▶ Study material
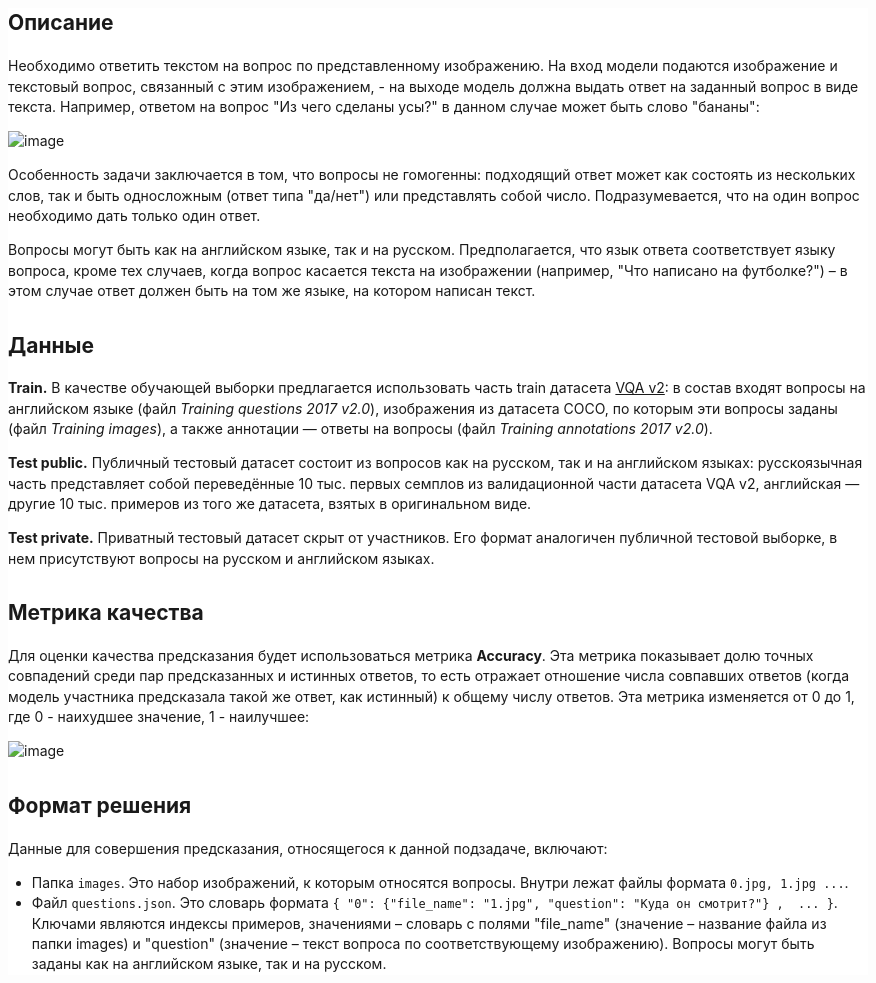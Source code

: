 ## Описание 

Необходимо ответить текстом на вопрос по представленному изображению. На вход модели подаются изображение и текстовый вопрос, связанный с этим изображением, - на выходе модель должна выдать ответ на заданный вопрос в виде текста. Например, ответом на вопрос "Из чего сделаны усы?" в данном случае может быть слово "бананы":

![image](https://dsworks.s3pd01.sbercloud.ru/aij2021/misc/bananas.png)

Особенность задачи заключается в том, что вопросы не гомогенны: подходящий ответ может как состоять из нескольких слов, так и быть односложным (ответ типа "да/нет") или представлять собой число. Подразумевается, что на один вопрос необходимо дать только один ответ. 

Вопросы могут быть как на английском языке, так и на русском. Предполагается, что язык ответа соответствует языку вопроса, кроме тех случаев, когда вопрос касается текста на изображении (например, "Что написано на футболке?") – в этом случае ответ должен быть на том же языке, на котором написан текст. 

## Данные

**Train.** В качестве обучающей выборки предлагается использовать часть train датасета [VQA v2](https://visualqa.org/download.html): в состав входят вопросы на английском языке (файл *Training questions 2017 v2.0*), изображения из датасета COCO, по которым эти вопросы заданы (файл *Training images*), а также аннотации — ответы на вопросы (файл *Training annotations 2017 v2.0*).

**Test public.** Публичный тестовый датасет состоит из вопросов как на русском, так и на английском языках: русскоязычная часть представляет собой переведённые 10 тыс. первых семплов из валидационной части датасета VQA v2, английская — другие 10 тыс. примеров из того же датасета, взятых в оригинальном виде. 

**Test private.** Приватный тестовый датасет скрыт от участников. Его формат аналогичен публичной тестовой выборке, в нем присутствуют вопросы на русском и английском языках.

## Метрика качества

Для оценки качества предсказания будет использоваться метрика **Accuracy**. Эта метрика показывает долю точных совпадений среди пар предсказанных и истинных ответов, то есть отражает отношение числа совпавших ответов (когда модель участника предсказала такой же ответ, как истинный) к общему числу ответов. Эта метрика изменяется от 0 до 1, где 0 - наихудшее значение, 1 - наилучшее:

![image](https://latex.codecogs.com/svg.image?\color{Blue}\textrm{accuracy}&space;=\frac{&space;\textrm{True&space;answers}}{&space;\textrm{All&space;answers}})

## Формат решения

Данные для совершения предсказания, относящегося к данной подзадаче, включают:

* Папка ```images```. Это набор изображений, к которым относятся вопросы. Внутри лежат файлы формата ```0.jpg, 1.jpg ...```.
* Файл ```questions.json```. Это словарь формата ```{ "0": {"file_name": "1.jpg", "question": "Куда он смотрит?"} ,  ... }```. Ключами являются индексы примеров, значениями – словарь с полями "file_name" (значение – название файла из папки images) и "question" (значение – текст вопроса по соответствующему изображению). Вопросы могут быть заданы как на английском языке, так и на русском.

▶ Work task
Exactly as written, restate the lines above from the opening line through the one holding "## Метрика качества", omitting the pictures.

▶ Expected output
Source code

: ## Описание 

Необходимо ответить текстом на вопрос по представленному изображению. На вход модели подаются изображение и текстовый вопрос, связанный с этим изображением, - на выходе модель должна выдать ответ на заданный вопрос в виде текста. Например, ответом на вопрос "Из чего сделаны усы?" в данном случае может быть слово "бананы":

![image](https://dsworks.s3pd01.sbercloud.ru/aij2021/misc/bananas.png)

Особенность задачи заключается в том, что вопросы не гомогенны: подходящий ответ может как состоять из нескольких слов, так и быть односложным (ответ типа "да/нет") или представлять собой число. Подразумевается, что на один вопрос необходимо дать только один ответ. 

Вопросы могут быть как на английском языке, так и на русском. Предполагается, что язык ответа соответствует языку вопроса, кроме тех случаев, когда вопрос касается текста на изображении (например, "Что написано на футболке?") – в этом случае ответ должен быть на том же языке, на котором написан текст. 

## Данные

**Train.** В качестве обучающей выборки предлагается использовать часть train датасета [VQA v2](https://visualqa.org/download.html): в состав входят вопросы на английском языке (файл *Training questions 2017 v2.0*), изображения из датасета COCO, по которым эти вопросы заданы (файл *Training images*), а также аннотации — ответы на вопросы (файл *Training annotations 2017 v2.0*).

**Test public.** Публичный тестовый датасет состоит из вопросов как на русском, так и на английском языках: русскоязычная часть представляет собой переведённые 10 тыс. первых семплов из валидационной части датасета VQA v2, английская — другие 10 тыс. примеров из того же датасета, взятых в оригинальном виде. 

**Test private.** Приватный тестовый датасет скрыт от участников. Его формат аналогичен публичной тестовой выборке, в нем присутствуют вопросы на русском и английском языках.

## Метрика качества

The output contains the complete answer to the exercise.